* **Supplied material**
+--

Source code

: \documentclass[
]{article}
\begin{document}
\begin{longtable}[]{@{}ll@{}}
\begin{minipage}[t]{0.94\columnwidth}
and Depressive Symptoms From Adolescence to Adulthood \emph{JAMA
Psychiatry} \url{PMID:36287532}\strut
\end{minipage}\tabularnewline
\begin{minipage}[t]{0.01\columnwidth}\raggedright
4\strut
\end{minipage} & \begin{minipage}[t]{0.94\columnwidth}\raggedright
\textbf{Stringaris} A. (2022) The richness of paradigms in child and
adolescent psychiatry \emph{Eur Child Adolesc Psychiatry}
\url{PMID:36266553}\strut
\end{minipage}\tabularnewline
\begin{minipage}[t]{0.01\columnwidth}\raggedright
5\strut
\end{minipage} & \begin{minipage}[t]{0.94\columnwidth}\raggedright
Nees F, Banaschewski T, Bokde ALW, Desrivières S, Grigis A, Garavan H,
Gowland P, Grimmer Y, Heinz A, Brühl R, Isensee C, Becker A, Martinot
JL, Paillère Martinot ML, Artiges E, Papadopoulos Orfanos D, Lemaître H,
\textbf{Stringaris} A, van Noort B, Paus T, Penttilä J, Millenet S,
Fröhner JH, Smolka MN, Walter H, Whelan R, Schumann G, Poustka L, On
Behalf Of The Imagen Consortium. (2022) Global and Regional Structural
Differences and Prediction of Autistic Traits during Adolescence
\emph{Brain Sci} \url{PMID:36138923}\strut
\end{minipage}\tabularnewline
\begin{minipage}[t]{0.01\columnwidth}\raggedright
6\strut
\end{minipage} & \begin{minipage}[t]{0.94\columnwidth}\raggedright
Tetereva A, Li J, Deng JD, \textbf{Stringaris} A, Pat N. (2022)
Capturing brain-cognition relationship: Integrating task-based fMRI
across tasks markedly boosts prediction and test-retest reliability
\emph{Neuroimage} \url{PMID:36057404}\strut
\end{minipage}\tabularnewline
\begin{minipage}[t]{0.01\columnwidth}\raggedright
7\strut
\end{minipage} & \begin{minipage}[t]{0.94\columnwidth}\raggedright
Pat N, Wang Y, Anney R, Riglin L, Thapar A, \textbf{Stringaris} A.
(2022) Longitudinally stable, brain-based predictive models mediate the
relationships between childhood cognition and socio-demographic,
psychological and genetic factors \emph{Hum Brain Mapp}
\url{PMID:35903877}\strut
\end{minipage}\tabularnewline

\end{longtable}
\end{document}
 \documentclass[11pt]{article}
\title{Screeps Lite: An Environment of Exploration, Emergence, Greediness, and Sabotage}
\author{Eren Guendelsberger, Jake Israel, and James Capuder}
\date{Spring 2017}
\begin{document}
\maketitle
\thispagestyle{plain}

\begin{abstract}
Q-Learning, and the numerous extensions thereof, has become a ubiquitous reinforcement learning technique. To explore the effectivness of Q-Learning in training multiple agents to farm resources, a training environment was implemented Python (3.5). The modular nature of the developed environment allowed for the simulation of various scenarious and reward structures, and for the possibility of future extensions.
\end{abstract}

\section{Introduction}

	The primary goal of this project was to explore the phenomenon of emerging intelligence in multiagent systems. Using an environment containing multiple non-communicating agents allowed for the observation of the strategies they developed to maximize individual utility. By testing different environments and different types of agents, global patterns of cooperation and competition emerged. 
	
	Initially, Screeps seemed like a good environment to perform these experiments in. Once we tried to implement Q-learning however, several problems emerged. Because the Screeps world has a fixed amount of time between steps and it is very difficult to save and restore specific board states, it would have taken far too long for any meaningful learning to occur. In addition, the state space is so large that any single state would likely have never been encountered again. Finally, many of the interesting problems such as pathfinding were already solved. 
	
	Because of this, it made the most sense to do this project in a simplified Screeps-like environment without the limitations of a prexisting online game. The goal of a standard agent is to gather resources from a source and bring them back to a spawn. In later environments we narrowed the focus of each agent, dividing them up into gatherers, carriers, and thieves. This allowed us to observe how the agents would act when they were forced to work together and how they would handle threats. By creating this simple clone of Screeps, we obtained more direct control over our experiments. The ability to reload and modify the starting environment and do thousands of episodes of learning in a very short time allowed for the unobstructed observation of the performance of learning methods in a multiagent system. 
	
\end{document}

+--

Output each entry precisely as given.

* **Written solution**
Source code

: \documentclass[
]{article}
\begin{document}
\begin{longtable}[]{@{}ll@{}}
\begin{minipage}[t]{0.94\columnwidth}
and Depressive Symptoms From Adolescence to Adulthood \emph{JAMA
Psychiatry} \url{PMID:36287532}\strut
\end{minipage}\tabularnewline
\begin{minipage}[t]{0.01\columnwidth}\raggedright
4\strut
\end{minipage} & \begin{minipage}[t]{0.94\columnwidth}\raggedright
\textbf{Stringaris} A. (2022) The richness of paradigms in child and
adolescent psychiatry \emph{Eur Child Adolesc Psychiatry}
\url{PMID:36266553}\strut
\end{minipage}\tabularnewline
\begin{minipage}[t]{0.01\columnwidth}\raggedright
5\strut
\end{minipage} & \begin{minipage}[t]{0.94\columnwidth}\raggedright
Nees F, Banaschewski T, Bokde ALW, Desrivières S, Grigis A, Garavan H,
Gowland P, Grimmer Y, Heinz A, Brühl R, Isensee C, Becker A, Martinot
JL, Paillère Martinot ML, Artiges E, Papadopoulos Orfanos D, Lemaître H,
\textbf{Stringaris} A, van Noort B, Paus T, Penttilä J, Millenet S,
Fröhner JH, Smolka MN, Walter H, Whelan R, Schumann G, Poustka L, On
Behalf Of The Imagen Consortium. (2022) Global and Regional Structural
Differences and Prediction of Autistic Traits during Adolescence
\emph{Brain Sci} \url{PMID:36138923}\strut
\end{minipage}\tabularnewline
\begin{minipage}[t]{0.01\columnwidth}\raggedright
6\strut
\end{minipage} & \begin{minipage}[t]{0.94\columnwidth}\raggedright
Tetereva A, Li J, Deng JD, \textbf{Stringaris} A, Pat N. (2022)
Capturing brain-cognition relationship: Integrating task-based fMRI
across tasks markedly boosts prediction and test-retest reliability
\emph{Neuroimage} \url{PMID:36057404}\strut
\end{minipage}\tabularnewline
\begin{minipage}[t]{0.01\columnwidth}\raggedright
7\strut
\end{minipage} & \begin{minipage}[t]{0.94\columnwidth}\raggedright
Pat N, Wang Y, Anney R, Riglin L, Thapar A, \textbf{Stringaris} A.
(2022) Longitudinally stable, brain-based predictive models mediate the
relationships between childhood cognition and socio-demographic,
psychological and genetic factors \emph{Hum Brain Mapp}
\url{PMID:35903877}\strut
\end{minipage}\tabularnewline

\end{longtable}
\end{document}
 \documentclass[11pt]{article}
\title{Screeps Lite: An Environment of Exploration, Emergence, Greediness, and Sabotage}
\author{Eren Guendelsberger, Jake Israel, and James Capuder}
\date{Spring 2017}
\begin{document}
\maketitle
\thispagestyle{plain}

\begin{abstract}
Q-Learning, and the numerous extensions thereof, has become a ubiquitous reinforcement learning technique. To explore the effectivness of Q-Learning in training multiple agents to farm resources, a training environment was implemented Python (3.5). The modular nature of the developed environment allowed for the simulation of various scenarious and reward structures, and for the possibility of future extensions.
\end{abstract}

\section{Introduction}

	The primary goal of this project was to explore the phenomenon of emerging intelligence in multiagent systems. Using an environment containing multiple non-communicating agents allowed for the observation of the strategies they developed to maximize individual utility. By testing different environments and different types of agents, global patterns of cooperation and competition emerged. 
	
	Initially, Screeps seemed like a good environment to perform these experiments in. Once we tried to implement Q-learning however, several problems emerged. Because the Screeps world has a fixed amount of time between steps and it is very difficult to save and restore specific board states, it would have taken far too long for any meaningful learning to occur. In addition, the state space is so large that any single state would likely have never been encountered again. Finally, many of the interesting problems such as pathfinding were already solved. 
	
	Because of this, it made the most sense to do this project in a simplified Screeps-like environment without the limitations of a prexisting online game. The goal of a standard agent is to gather resources from a source and bring them back to a spawn. In later environments we narrowed the focus of each agent, dividing them up into gatherers, carriers, and thieves. This allowed us to observe how the agents would act when they were forced to work together and how they would handle threats. By creating this simple clone of Screeps, we obtained more direct control over our experiments. The ability to reload and modify the starting environment and do thousands of episodes of learning in a very short time allowed for the unobstructed observation of the performance of learning methods in a multiagent system. 
	
\end{document}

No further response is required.